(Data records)
******

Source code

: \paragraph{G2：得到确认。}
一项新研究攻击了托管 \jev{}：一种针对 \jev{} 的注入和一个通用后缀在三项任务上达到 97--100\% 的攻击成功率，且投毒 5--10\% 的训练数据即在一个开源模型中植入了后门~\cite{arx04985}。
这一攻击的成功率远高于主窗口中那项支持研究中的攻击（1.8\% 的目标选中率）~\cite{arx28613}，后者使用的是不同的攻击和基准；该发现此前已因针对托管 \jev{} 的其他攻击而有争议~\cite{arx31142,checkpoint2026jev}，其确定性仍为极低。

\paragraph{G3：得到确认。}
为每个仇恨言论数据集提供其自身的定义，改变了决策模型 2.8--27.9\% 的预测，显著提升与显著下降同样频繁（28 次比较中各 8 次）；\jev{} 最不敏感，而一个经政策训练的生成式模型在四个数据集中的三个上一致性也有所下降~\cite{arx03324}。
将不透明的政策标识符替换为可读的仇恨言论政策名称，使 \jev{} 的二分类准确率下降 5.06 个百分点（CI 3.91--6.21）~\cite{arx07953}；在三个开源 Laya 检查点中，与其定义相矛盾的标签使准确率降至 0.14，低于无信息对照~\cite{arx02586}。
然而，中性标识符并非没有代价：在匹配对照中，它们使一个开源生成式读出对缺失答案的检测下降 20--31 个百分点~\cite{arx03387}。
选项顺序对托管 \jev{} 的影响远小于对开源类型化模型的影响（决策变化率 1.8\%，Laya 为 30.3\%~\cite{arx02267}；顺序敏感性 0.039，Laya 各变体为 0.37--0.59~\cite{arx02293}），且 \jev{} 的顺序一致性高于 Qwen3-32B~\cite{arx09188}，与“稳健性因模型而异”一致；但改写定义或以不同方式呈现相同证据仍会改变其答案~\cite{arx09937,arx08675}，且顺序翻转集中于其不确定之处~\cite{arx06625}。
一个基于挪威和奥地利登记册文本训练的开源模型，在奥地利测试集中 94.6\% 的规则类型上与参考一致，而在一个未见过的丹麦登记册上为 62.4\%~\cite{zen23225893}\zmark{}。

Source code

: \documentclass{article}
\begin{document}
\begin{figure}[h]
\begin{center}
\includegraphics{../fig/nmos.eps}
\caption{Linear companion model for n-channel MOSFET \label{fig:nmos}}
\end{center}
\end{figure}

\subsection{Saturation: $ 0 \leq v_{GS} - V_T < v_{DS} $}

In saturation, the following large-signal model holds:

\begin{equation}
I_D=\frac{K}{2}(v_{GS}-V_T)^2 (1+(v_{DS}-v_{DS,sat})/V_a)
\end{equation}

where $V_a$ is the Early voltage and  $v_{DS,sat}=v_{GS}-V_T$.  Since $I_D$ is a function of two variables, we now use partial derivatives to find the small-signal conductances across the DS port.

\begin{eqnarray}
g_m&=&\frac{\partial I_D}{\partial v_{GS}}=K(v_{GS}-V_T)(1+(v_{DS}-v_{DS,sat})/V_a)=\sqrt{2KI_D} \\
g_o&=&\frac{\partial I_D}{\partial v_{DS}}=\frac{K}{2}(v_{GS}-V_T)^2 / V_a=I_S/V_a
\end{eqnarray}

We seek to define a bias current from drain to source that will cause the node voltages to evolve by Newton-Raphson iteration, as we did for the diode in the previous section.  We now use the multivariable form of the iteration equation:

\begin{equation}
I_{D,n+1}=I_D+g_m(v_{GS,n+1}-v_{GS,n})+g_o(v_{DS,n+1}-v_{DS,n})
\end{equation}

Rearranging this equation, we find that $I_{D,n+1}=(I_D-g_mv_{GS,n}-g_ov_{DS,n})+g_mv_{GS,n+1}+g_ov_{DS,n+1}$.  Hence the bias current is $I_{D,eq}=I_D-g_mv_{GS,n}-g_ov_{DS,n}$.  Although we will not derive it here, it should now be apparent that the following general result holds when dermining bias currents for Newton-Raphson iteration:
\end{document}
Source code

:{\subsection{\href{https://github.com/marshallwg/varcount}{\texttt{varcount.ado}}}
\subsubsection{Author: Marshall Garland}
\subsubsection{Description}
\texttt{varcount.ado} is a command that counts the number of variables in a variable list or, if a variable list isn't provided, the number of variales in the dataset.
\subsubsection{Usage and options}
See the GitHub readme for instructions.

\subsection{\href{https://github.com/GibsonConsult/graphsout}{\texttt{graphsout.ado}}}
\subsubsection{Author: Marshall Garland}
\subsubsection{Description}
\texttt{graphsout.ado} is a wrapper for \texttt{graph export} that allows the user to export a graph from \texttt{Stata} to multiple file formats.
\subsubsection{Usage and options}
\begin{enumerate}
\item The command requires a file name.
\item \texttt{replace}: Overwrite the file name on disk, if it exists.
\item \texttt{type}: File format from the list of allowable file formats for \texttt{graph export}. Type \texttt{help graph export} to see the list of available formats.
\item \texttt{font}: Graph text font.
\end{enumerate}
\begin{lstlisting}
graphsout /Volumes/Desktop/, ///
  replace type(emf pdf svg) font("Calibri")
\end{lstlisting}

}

******

Find every line in the records that uses the string "varcount", then copy it.

* [Task response]
:{\subsection{\href{https://github.com/marshallwg/varcount}{\texttt{varcount.ado}}}
\texttt{varcount.ado} is a command that counts the number of variables in a variable list or, if a variable list isn't provided, the number of variales in the dataset.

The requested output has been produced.